Error Handling and Backoff
Errors in kube occur at multiple layers. This section maps out where different errors originate and how to handle them at each layer.
Error Source Map
| Layer | Error Type | Cause |
|---|---|---|
| Client | HyperError, HttpError | Network, TLS, timeout |
| Api | Error::Api { status } | Kubernetes 4xx/5xx response |
| Api | SerializationError | JSON deserialization failure |
| watcher | InitialListFailed | Initial LIST failure |
| watcher | WatchFailed | WATCH connection failure |
| watcher | WatchError | Server error during WATCH (410 Gone, etc.) |
| Controller | reconciler Error | Raised in user code |
Watcher Errors and Backoff
// ✗ Stream terminates on first error → Controller stops
let stream = watcher(api, wc);
// ✓ Automatic retry with exponential backoff
let stream = watcher(api, wc).default_backoff();
default_backoff
Applies ExponentialBackoff: 800ms → 1.6s → 3.2s → ... → 30s (max). The backoff resets when a successful event is received. If no errors occur for 120 seconds, the timer also resets.
Custom backoff
use backon::ExponentialBuilder;
let stream = watcher(api, wc).backoff(
ExponentialBuilder::default()
.with_min_delay(Duration::from_millis(500))

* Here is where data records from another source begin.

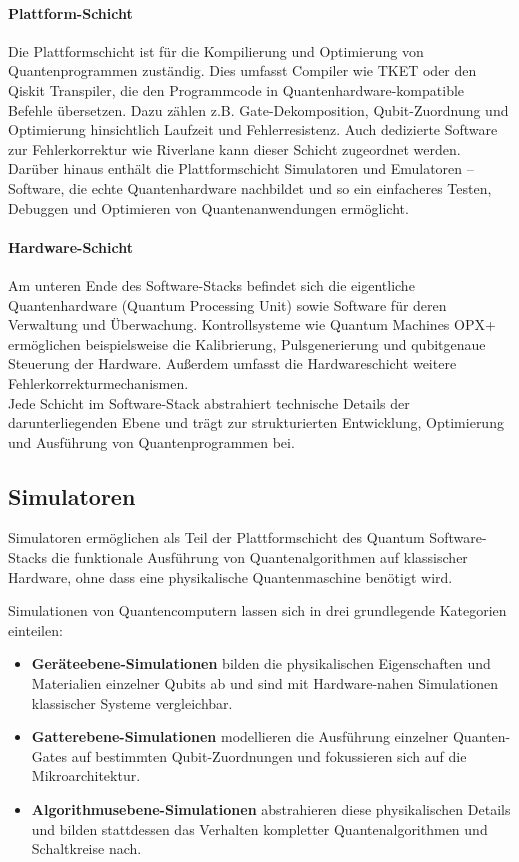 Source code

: \paragraph{Plattform-Schicht}  
Die Plattformschicht ist für die Kompilierung und Optimierung von Quantenprogrammen zuständig. Dies umfasst Compiler wie TKET oder den Qiskit Transpiler, die den Programmcode in Quantenhardware-kompatible Befehle übersetzen. Dazu zählen z.B. Gate-Dekomposition, Qubit-Zuordnung und Optimierung hinsichtlich Laufzeit und Fehlerresistenz. Auch dedizierte Software zur Fehlerkorrektur wie Riverlane kann dieser Schicht zugeordnet werden. Darüber hinaus enthält die Plattformschicht Simulatoren und Emulatoren -- Software, die echte Quantenhardware nachbildet und so ein einfacheres Testen, Debuggen und Optimieren von Quantenanwendungen ermöglicht.
\\

\paragraph{Hardware-Schicht}  
Am unteren Ende des Software-Stacks befindet sich die eigentliche Quantenhardware (Quantum Processing Unit) sowie Software für deren Verwaltung und Überwachung. Kontrollsysteme wie Quantum Machines OPX+ ermöglichen beispielsweise die Kalibrierung, Pulsgenerierung und qubitgenaue Steuerung der Hardware. Außerdem umfasst die Hardwareschicht weitere Fehlerkorrekturmechanismen.
\\

Jede Schicht im Software-Stack abstrahiert technische Details der darunterliegenden Ebene und trägt zur strukturierten Entwicklung, Optimierung und Ausführung von Quantenprogrammen bei. \autocite{shehata_building_2025} \autocite{ryan_understanding_2024}

\subsection{Simulatoren}
\label{sec:simulators}

Simulatoren ermöglichen als Teil der Plattformschicht des Quantum Software-Stacks die funktionale Ausführung von Quantenalgorithmen auf klassischer Hardware, ohne dass eine physikalische Quantenmaschine benötigt wird.

Simulationen von Quantencomputern lassen sich in drei grundlegende Kategorien einteilen:
\begin{itemize}
\item \textbf{Geräteebene-Simulationen} bilden die physikalischen Eigenschaften und Materialien einzelner Qubits ab und sind mit Hardware-nahen Simulationen klassischer Systeme vergleichbar.
\item \textbf{Gatterebene-Simulationen} modellieren die Ausführung einzelner Quanten-Gates auf bestimmten Qubit-Zuordnungen und fokussieren sich auf die Mikroarchitektur.
\item \textbf{Algorithmusebene-Simulationen} abstrahieren diese physikalischen Details und bilden stattdessen das Verhalten kompletter Quantenalgorithmen und Schaltkreise nach.
\end{itemize}

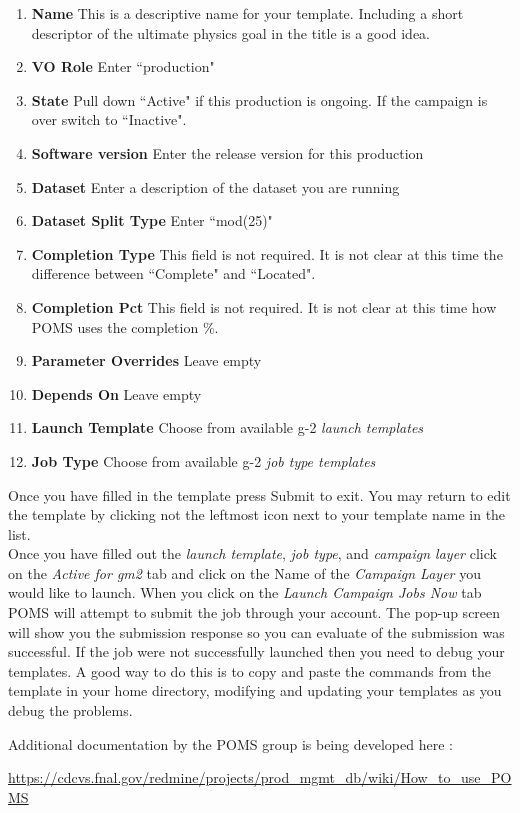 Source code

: \begin{enumerate}
\item[]{\bf{Name}} This is a descriptive name for your template. Including a short descriptor of the ultimate physics goal in the title is a good idea.
\item[]{\bf{VO Role}} Enter ``production"
\item[]{\bf{State}} Pull down ``Active" if this production is ongoing. If the campaign is over switch to ``Inactive".
\item[]{\bf{Software version}} Enter the release version for this production
\item[]{\bf{Dataset}} Enter a description of the dataset you are running
\item[]{\bf{Dataset Split Type}} Enter ``mod(25)"
\item[]{\bf{Completion Type}}  This field is not required. It is not clear at this time the difference between ``Complete" and ``Located".
\item[]{\bf{Completion Pct}} This field is not required. It is not clear at this time how POMS uses the completion $\%$.
\item[]{\bf{Parameter Overrides}} Leave empty
\item[]{\bf{Depends On}} Leave empty
\item[]{\bf{Launch Template}} Choose from available g-2 {\it {launch templates}}
\item[]{\bf{Job Type}} Choose from available g-2 {\it {job type templates}}
\end{enumerate}

\noindent Once you have filled in the template press Submit to exit. You may return to edit the template by clicking not the leftmost icon next to your template name in the list.\\

\noindent Once you have filled out the  {\it{launch template}}, {\it{job type}}, and {\it{campaign layer}} click on the {\it{Active for gm2}}  tab and click on the Name of the {\it{Campaign Layer}} you would like to launch. When you click on the {\it{Launch Campaign Jobs Now}} tab POMS will attempt to submit the job through your account. The pop-up screen will show you the submission response so you can evaluate of the submission was successful. If the job were not successfully launched then you need to debug your templates. A good way to do this is to copy and paste the commands from the template in your home directory, modifying and updating your templates as you debug the problems.  

\noindent Additional documentation by the POMS group is being developed here : 
\begin{center}
{\footnotesize
\url{https://cdcvs.fnal.gov/redmine/projects/prod_mgmt_db/wiki/How_to_use_POMS}}
\end{center}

.with_max_delay(Duration::from_secs(30)),
);
Reconciler Errors and error_policy
fn error_policy(obj: Arc<MyResource>, err: &Error, ctx: Arc<Context>) -> Action {
tracing::error!(?err, "reconcile failed");
match err {
// Transient error: retry
Error::KubeApi(_) => Action::requeue(Duration::from_secs(5)),
// Permanent error: don't retry
Error::MissingField(_) => Action::await_change(),
}
}
Controller::run(reconcile, error_policy, ctx):
- When the reconciler returns
Err,error_policyis called - Schedules according to the
Actionreturned byerror_policy
Current Limitations
error_policyis a synchronous function. It cannot perform async operations (sending metrics, updating status, etc.)- There is no success reset callback. To implement per-key backoff, you need to wrap the reconciler (Per-key backoff pattern)
Client-Level Retries
kube-client does not have built-in retries for regular API calls. When create(), patch(), get(), etc. fail, they return the error as-is.

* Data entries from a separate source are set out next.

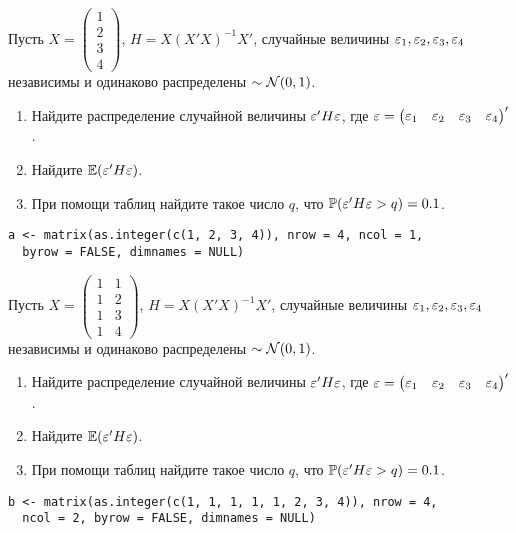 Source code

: \begin{problem}

Пусть $X = \begin{pmatrix} 1 \\ 2 \\ 3 \\ 4 \end{pmatrix}$, $H = X(X'X)^{-1}X'$, случайные величины $\varepsilon_1, \varepsilon_2, \varepsilon_3, \varepsilon_4$ независимы и одинаково распределены $\sim \mathcal{N}(0,1)$.
\begin{enumerate}
\item Найдите распределение случайной величины $\varepsilon'H\varepsilon$, где $\varepsilon = \begin{pmatrix} \varepsilon_1 & \varepsilon_2 & \varepsilon_3 & \varepsilon_4 \end{pmatrix}'$.
\item Найдите $\mathbb{E}(\varepsilon'H\varepsilon)$.
\item При помощи таблиц найдите такое число $q$, что $\mathbb{P}(\varepsilon'H\varepsilon > q)=0.1$.
\end{enumerate}


\begin{sol}
\begin{verbatim}
a <- matrix(as.integer(c(1, 2, 3, 4)), nrow = 4, ncol = 1,
  byrow = FALSE, dimnames = NULL)
\end{verbatim}

\end{sol}
\end{problem}



\begin{problem}

Пусть $X = \begin{pmatrix} 1 & 1 \\ 1 & 2 \\ 1 & 3 \\ 1 & 4 \end{pmatrix}$, $H = X(X'X)^{-1}X'$, случайные величины $\varepsilon_1, \varepsilon_2, \varepsilon_3, \varepsilon_4$ независимы и одинаково распределены $\sim \mathcal{N}(0,1)$.
\begin{enumerate}
\item Найдите распределение случайной величины $\varepsilon'H\varepsilon$, где $\varepsilon = \begin{pmatrix} \varepsilon_1 & \varepsilon_2 & \varepsilon_3 & \varepsilon_4 \end{pmatrix}'$.
\item Найдите $\mathbb{E}(\varepsilon'H\varepsilon)$.
\item При помощи таблиц найдите такое число $q$, что $\mathbb{P}(\varepsilon'H\varepsilon > q)=0.1$.
\end{enumerate}


\begin{sol}

\begin{verbatim}
b <- matrix(as.integer(c(1, 1, 1, 1, 1, 2, 3, 4)), nrow = 4,
  ncol = 2, byrow = FALSE, dimnames = NULL)
\end{verbatim}
\end{sol}
\end{problem}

To implement retries yourself, use Tower's retry middleware:
use tower::retry::Policy;
struct RetryPolicy;
impl Policy<Request<Body>, Response<Body>, Error> for RetryPolicy {
// Only retry on 5xx, timeouts, and network errors
// Don't retry on 4xx (the request itself is wrong)
}
Retryability
| Error | Retryable | Reason |
|---|---|---|
| 5xx | Yes | Temporary server failure |
| Timeout | Yes | Temporary network issue |
| 429 Too Many Requests | Yes | Rate limit → wait and retry |
| Network error | Yes | Temporary connection failure |
| 4xx (400, 403, 404, etc.) | No | The request is wrong |
| 409 Conflict | No | SSA conflict → fix the logic |
Timeout Strategy
As covered in Client internals, the default read_timeout is set to 295 seconds for watches, which can cause regular API calls to block for up to 5 minutes.

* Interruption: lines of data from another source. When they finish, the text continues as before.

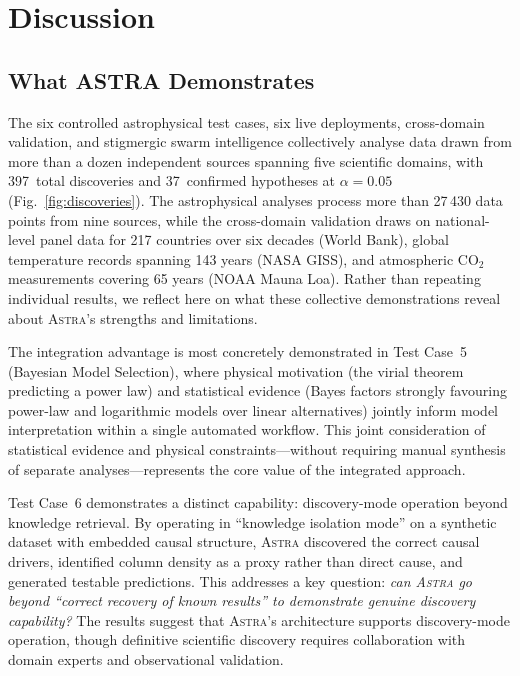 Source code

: \documentclass[usenatbib]{rasti}
\newcommand{\astra}{\textsc{Astra}\xspace}
\begin{document}
\section{Discussion}
\label{sec:discussion}

\subsection{What ASTRA Demonstrates}
\label{sec:discussion:demonstrates}

The six controlled astrophysical test cases, six live deployments, cross-domain validation, and stigmergic swarm intelligence collectively analyse data drawn from more than a dozen independent sources spanning five scientific domains, with 397~total discoveries and 37~confirmed hypotheses at $\alpha = 0.05$ (Fig.~\ref{fig:discoveries}).
The astrophysical analyses process more than 27\,430 data points from nine sources, while the cross-domain validation draws on national-level panel data for 217 countries over six decades (World Bank), global temperature records spanning 143 years (NASA GISS), and atmospheric CO$_{2}$ measurements covering 65 years (NOAA Mauna Loa).
Rather than repeating individual results, we reflect here on what these collective demonstrations reveal about \astra's strengths and limitations.

The integration advantage is most concretely demonstrated in Test Case~5 (Bayesian Model Selection), where physical motivation (the virial theorem predicting a power law) and statistical evidence (Bayes factors strongly favouring power-law and logarithmic models over linear alternatives) jointly inform model interpretation within a single automated workflow.
This joint consideration of statistical evidence and physical constraints---without requiring manual synthesis of separate analyses---represents the core value of the integrated approach.

Test Case~6 demonstrates a distinct capability: discovery-mode operation beyond knowledge retrieval.
By operating in ``knowledge isolation mode'' on a synthetic dataset with embedded causal structure, \astra discovered the correct causal drivers, identified column density as a proxy rather than direct cause, and generated testable predictions.
This addresses a key question: \emph{can \astra go beyond ``correct recovery of known results'' to demonstrate genuine discovery capability?}
The results suggest that \astra's architecture supports discovery-mode operation, though definitive scientific discovery requires collaboration with domain experts and observational validation.
\end{document}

Mitigation 1: Separate Clients
// Client for watchers (default 295s)
let watcher_client = Client::try_default().await?;
// Client for API calls (short timeout)
let mut config = Config::infer().await?;
config.read_timeout = Some(Duration::from_secs(15));
let api_client = Client::try_from(config)?;
Mitigation 2: Wrap Individual Calls
let pod = tokio::time::timeout(
Duration::from_secs(10),
api.get("my-pod"),
).await??;
Mitigation 3: Not a Big Issue in Controllers
The watchers managed by the Controller need long timeouts. You only need to wrap the API calls inside the reconciler with a timeout.